* Task requirements *
Look through the records below and copy each line that includes the word "supports".

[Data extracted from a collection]

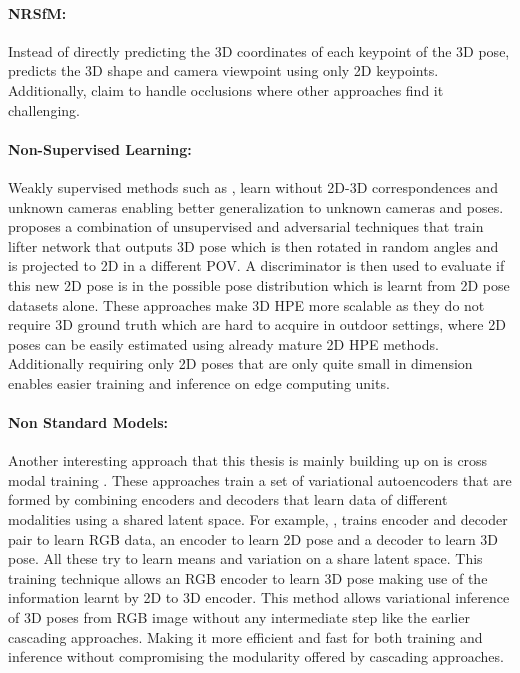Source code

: \paragraph{\ac{NRSfM}:}
Instead of directly predicting the 3D coordinates of each keypoint of the 3D pose, \cite{DistillNRSfM, c3dpo, deepNRSFM, nrsfm++} predicts the 3D shape and camera viewpoint using only 2D keypoints. Additionally, \cite{c3dpo, nrsfm++} claim to handle occlusions where other approaches find it challenging.

\paragraph{Non-Supervised Learning:}
Weakly supervised methods such as \cite{repnet}, learn without 2D-3D correspondences and unknown cameras enabling better generalization to unknown cameras and poses. \cite{amazon1} proposes a combination of unsupervised and adversarial techniques that train lifter network that outputs 3D pose which is then rotated in random angles and is projected to 2D in a different \ac{POV}. A discriminator is then used to evaluate if this new 2D pose is in the possible pose distribution which is learnt from 2D pose datasets alone. These approaches make 3D \ac{HPE} more scalable as they do not require 3D ground truth which are hard to acquire in outdoor settings, where 2D poses can be easily estimated using already mature 2D \ac{HPE} methods. Additionally requiring only 2D poses that are only quite small in dimension enables easier training and inference on edge computing units. 

\paragraph{Non Standard Models:}
Another interesting approach that this thesis is mainly building up on is cross modal training \cite{CrossingNets, crossmodal}. These approaches train a set of variational autoencoders that are formed by combining encoders and decoders that learn data of different modalities using a shared latent space. For example, \cite{crossmodal}, trains encoder and decoder pair to learn \ac{RGB} data, an encoder to learn 2D pose and a decoder to learn 3D pose. All these try to learn means and variation on a share latent space. This training technique allows an \ac{RGB} encoder to learn 3D pose making use of the information learnt by 2D to 3D encoder. This method allows variational inference of 3D poses from \ac{RGB} image without any intermediate step like the earlier cascading approaches. Making it more efficient and fast for both training and inference without compromising the modularity offered by cascading approaches. 






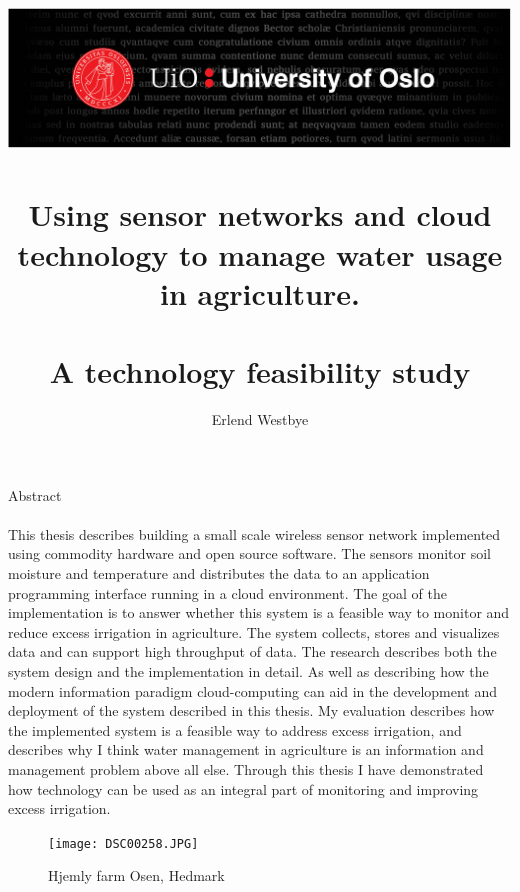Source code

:\documentclass[]{uiophd}
\begin{document}
\title{\includegraphics[scale=0.5]{toppfelt-english.jpg}\\\\
Using sensor networks and cloud technology to manage water usage in agriculture.
\\\\
\large A technology feasibility study}
\author{Erlend Westbye}


\frontmatter
\maketitle
Abstract
\\\\
This thesis describes building a small scale wireless sensor network implemented using commodity hardware and open source software. The sensors monitor soil moisture and temperature and distributes the data to an application programming interface running in a cloud environment. The goal of the implementation is to answer whether this system is a feasible way to monitor and reduce excess irrigation in agriculture. The system collects, stores and visualizes data and can support high throughput of data. The research describes both the system design and the implementation in detail. As well as describing how the modern information paradigm cloud-computing can aid in the development and deployment of the system described in this thesis. My evaluation describes how the implemented system is a feasible way to address excess irrigation, and describes why I think water management in agriculture is an information and management problem above all else. Through this thesis I have demonstrated how technology can be used as an integral part of monitoring and improving excess irrigation.

\begin{figure}[h]
\caption{Hjemly farm Osen, Hedmark}
\centering
\texttt{[image: DSC00258.JPG]}
\end{figure}
\tableofcontents
\linespread{1.3}

\mainmatter
\end{document}
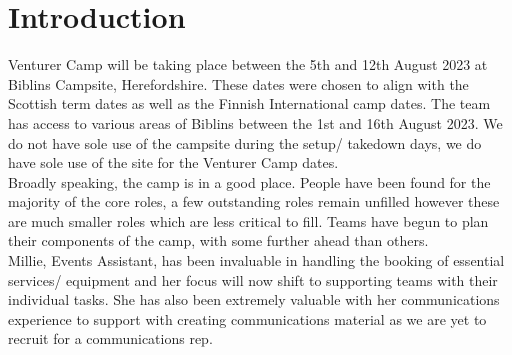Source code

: \chapter{Introduction}

Venturer Camp will be taking place between the 5th and 12th August 2023 at Biblins Campsite, Herefordshire. These dates were chosen to align with the Scottish term dates as well as the Finnish International camp dates. The team has access to various areas of Biblins between the 1st and 16th August 2023. We do not have sole use of the campsite during the setup/ takedown days, we do have sole use of the site for the Venturer Camp dates.\\

Broadly speaking, the camp is in a good place. People have been found for the majority of the core roles, a few outstanding roles remain unfilled however these are much smaller roles which are less critical to fill. Teams have begun to plan their components of the camp, with some further ahead than others.\\

Millie, Events Assistant, has been invaluable in handling the booking of essential services/ equipment and her focus will now shift to supporting teams with their individual tasks. She has also been extremely valuable with her communications experience to support with creating communications material as we are yet to recruit for a communications rep.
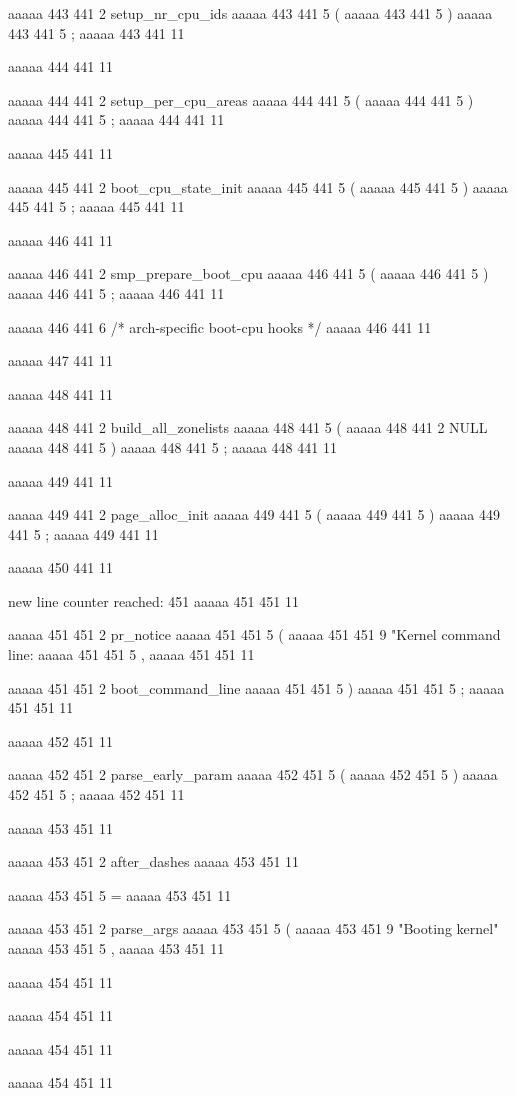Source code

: {aaaaa 443 441
2
setup_nr_cpu_ids
aaaaa 443 441
5
(
aaaaa 443 441
5
)
aaaaa 443 441
5
;
aaaaa 443 441
11


aaaaa 444 441
11
	
aaaaa 444 441
2
setup_per_cpu_areas
aaaaa 444 441
5
(
aaaaa 444 441
5
)
aaaaa 444 441
5
;
aaaaa 444 441
11


aaaaa 445 441
11
	
aaaaa 445 441
2
boot_cpu_state_init
aaaaa 445 441
5
(
aaaaa 445 441
5
)
aaaaa 445 441
5
;
aaaaa 445 441
11


aaaaa 446 441
11
	
aaaaa 446 441
2
smp_prepare_boot_cpu
aaaaa 446 441
5
(
aaaaa 446 441
5
)
aaaaa 446 441
5
;
aaaaa 446 441
11
	
aaaaa 446 441
6
/* arch-specific boot-cpu hooks */
aaaaa 446 441
11


aaaaa 447 441
11


aaaaa 448 441
11
	
aaaaa 448 441
2
build_all_zonelists
aaaaa 448 441
5
(
aaaaa 448 441
2
NULL
aaaaa 448 441
5
)
aaaaa 448 441
5
;
aaaaa 448 441
11


aaaaa 449 441
11
	
aaaaa 449 441
2
page_alloc_init
aaaaa 449 441
5
(
aaaaa 449 441
5
)
aaaaa 449 441
5
;
aaaaa 449 441
11


aaaaa 450 441
11


new line counter reached: 451
aaaaa 451 451
11
	
aaaaa 451 451
2
pr_notice
aaaaa 451 451
5
(
aaaaa 451 451
9
"Kernel command line: %
aaaaa 451 451
5
,
aaaaa 451 451
11
 
aaaaa 451 451
2
boot_command_line
aaaaa 451 451
5
)
aaaaa 451 451
5
;
aaaaa 451 451
11


aaaaa 452 451
11
	
aaaaa 452 451
2
parse_early_param
aaaaa 452 451
5
(
aaaaa 452 451
5
)
aaaaa 452 451
5
;
aaaaa 452 451
11


aaaaa 453 451
11
	
aaaaa 453 451
2
after_dashes
aaaaa 453 451
11
 
aaaaa 453 451
5
=
aaaaa 453 451
11
 
aaaaa 453 451
2
parse_args
aaaaa 453 451
5
(
aaaaa 453 451
9
"Booting kernel"
aaaaa 453 451
5
,
aaaaa 453 451
11


aaaaa 454 451
11
	
aaaaa 454 451
11
	
aaaaa 454 451
11
	
aaaaa 454 451
11
	
}
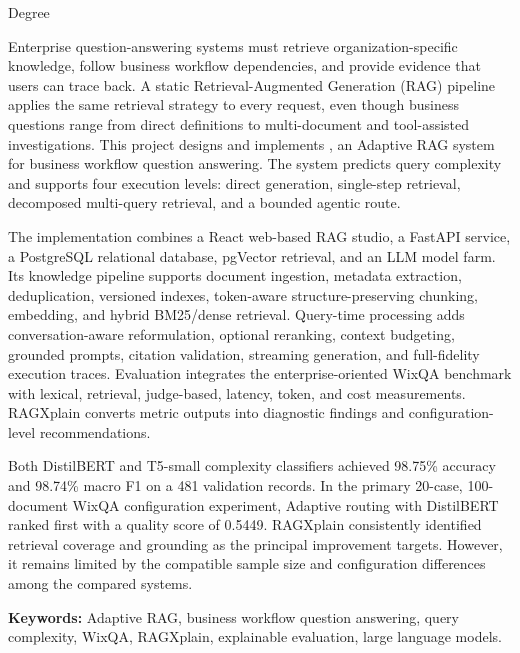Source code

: \begin{center}
  {\Large\ReportTitle\par}
  \vspace{0.15cm}
  {\large\StudentName\par}
  \vspace{0.15cm}
  {\large Degree \DegreeName\par}
  \vspace{0.15cm}
  {\large\InstitutionName\par}
  \vspace{0.15cm}
  {\large\CopyrightYear\par}
\end{center}

\vspace{0.8cm}
{}
\vspace{0.8cm}

Enterprise question-answering systems must retrieve organization-specific
knowledge, follow business workflow dependencies, and provide evidence that users can
trace back. A static Retrieval-Augmented Generation (RAG) pipeline applies the
same retrieval strategy to every request, even though business questions range
from direct definitions to multi-document and tool-assisted investigations.
This project designs and implements \SystemName, an Adaptive RAG system for
business workflow question answering. The system predicts query complexity
and supports four execution levels: direct generation, single-step retrieval,
decomposed multi-query retrieval, and a bounded agentic route.

The implementation combines a React web-based RAG studio, a FastAPI service,
a PostgreSQL relational database, pgVector retrieval, and an LLM model farm.
Its knowledge pipeline supports
document ingestion, metadata extraction, deduplication, versioned indexes,
token-aware structure-preserving chunking, embedding, and hybrid BM25/dense
retrieval. Query-time processing adds conversation-aware reformulation,
optional reranking, context budgeting, grounded prompts, citation validation,
streaming generation, and full-fidelity execution traces. 
Evaluation integrates the enterprise-oriented WixQA benchmark with lexical, 
retrieval, judge-based, latency, token, and cost measurements. 
RAGXplain converts metric outputs into diagnostic findings and
configuration-level recommendations.

Both DistilBERT and T5-small complexity classifiers achieved 98.75\% accuracy and 98.74\%
macro F1 on a 481 validation records. In the primary 20-case, 
100-document WixQA configuration experiment,
Adaptive routing with DistilBERT ranked first with a quality score of 0.5449.
RAGXplain consistently identified retrieval coverage and grounding as the
principal improvement targets. However, it remains limited by the compatible sample size 
and configuration differences among the compared systems.

\noindent\textbf{Keywords:} Adaptive RAG, business workflow question
answering, query complexity, WixQA, RAGXplain, explainable
evaluation, large language models.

* Your response *
and supports four execution levels: direct generation, single-step retrieval,
Its knowledge pipeline supports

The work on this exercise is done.